Spring, although officially with us since last week, has suddenly sprung into action - the trees are budding, the bees are a buzzin' and dog walkers are taking their dorty hounds out 'to do their business' on the pristine parisienne pathways ...

Meanwhile, back at the ranch, my colleague in the office next to mine - who i never, ever, talk about and so doesn't have a derogatory name (yet) - has suddenly leapt into life and, in the feu de l'action, has smashed his face in big time.

The story is that the guy is just biding out his time until retirement day.

To describe him, i should really stick to basics : rumpled jacket and trousers .... grey and balding 'hair' ... dodgy hip, pacemaker ... has also, however, apparently been shaggin'seeing a younger member of staff.

No-one really knows what he does - I know exactly what he does but it just wouldn't be any fun to let on ;@)

Briefly : he arrives then *plouf* disappears again.

He seems to hibernate a lot.

He hides behind a stack of papers and suddenly springs awake, clutching armfuls of moldy looking A4 pages and aimfully yet abstractedly paces around - albeit with an extremely decrepid and painful looking gait.

Moving bushes come to mind ... i'm going to call him Russel !!!!

So, then ... to cut a long story longer : i've been working on a project for the last six to eight weeks - 30 people to train up from all over France during the next six months or so.

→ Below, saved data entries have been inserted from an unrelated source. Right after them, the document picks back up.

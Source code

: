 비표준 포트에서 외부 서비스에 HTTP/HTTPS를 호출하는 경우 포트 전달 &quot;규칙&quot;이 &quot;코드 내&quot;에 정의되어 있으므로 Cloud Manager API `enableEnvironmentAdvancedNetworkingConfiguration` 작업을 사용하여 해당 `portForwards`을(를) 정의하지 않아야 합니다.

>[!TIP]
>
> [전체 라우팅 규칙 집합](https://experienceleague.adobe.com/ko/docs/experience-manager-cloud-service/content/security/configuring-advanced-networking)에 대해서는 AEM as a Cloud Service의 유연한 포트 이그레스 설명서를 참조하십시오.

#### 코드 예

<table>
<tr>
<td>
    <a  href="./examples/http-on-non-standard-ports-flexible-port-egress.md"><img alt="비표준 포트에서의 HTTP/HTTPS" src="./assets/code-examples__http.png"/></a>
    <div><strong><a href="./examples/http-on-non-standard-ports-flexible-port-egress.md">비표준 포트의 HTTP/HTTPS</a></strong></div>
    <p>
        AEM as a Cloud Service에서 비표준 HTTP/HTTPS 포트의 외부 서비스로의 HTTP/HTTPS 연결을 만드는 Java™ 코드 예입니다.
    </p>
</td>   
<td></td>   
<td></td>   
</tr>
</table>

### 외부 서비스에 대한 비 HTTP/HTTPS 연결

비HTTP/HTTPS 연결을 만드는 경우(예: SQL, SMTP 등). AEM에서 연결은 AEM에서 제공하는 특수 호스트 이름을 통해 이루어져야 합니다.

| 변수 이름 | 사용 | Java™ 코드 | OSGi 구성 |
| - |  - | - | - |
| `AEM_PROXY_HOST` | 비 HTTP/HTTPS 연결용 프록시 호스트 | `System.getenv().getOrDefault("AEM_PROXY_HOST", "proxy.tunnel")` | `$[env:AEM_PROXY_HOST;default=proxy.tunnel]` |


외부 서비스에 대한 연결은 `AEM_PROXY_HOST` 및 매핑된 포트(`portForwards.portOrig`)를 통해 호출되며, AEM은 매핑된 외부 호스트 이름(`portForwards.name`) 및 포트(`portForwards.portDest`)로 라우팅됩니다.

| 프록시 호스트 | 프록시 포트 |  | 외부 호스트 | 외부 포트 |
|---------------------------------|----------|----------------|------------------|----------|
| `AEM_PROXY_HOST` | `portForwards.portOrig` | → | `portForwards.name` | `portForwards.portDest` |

My main man Russel, between catnaps and shagfests, has been tinkering around with this internet thing and has managed to create a bit of a portal with role plays and pedagogical stuff on there for trainees who want to work in their free time (i take the piss, but i'm only jealous).

I managed to fix him up to go and participate in an induction course that my client has organised - the idea being that he (Russel) gets a feeling for where my client is at and comes up with something groovy.

Now, we have to be aware here, that the company is a major player in it's field and has the most beautiful offices that the gaulic God of architecture could possibly come up with - marble floors, guilded frescos, oppulence as far as the eye can see and the stomach can stand ... in a word : filthy stinking rich peoples pornography !

Russel arrives on site to take part as an observer, and in his own words (he's from 'up north') :

" Ahh'm sittin' thar list'nin' tuh yer blerk ... en aahm taakin' naughts, roight ... when yer man asks me ta gerrup an' intriduse mesel' ... ahhs stood oop, ahh walks, loike faff yerds when, bloody 'ell : me feet gits caught oop in t'kabels 'n' all sorts 'o' shoite an' ... ! wallop ! ... Ahhm smack doon on t'floor wif me heed ... blud 'n' teef all o'er t'place ... oi gorrup, 'ee mehhks me sit doon agin and calls the bloody sahperr pompyers ... "

Translation : the old dodderer gets called up to introduce himself, gets his dodgy leg caught up in the cables, goes arse over head onto the hard marble floor, repaints said floor a nice colour of butcher shop red and gets taken for a ride in a nice ambulance and spends a day out in the hospital.

This was on thursday last week and today he has a face that looks like some kind of very old, frail and wise looking sepia colored panda.

Libellés :

1 Comments:

Blogger corine said...

What is it with all those men dropping like flies around you?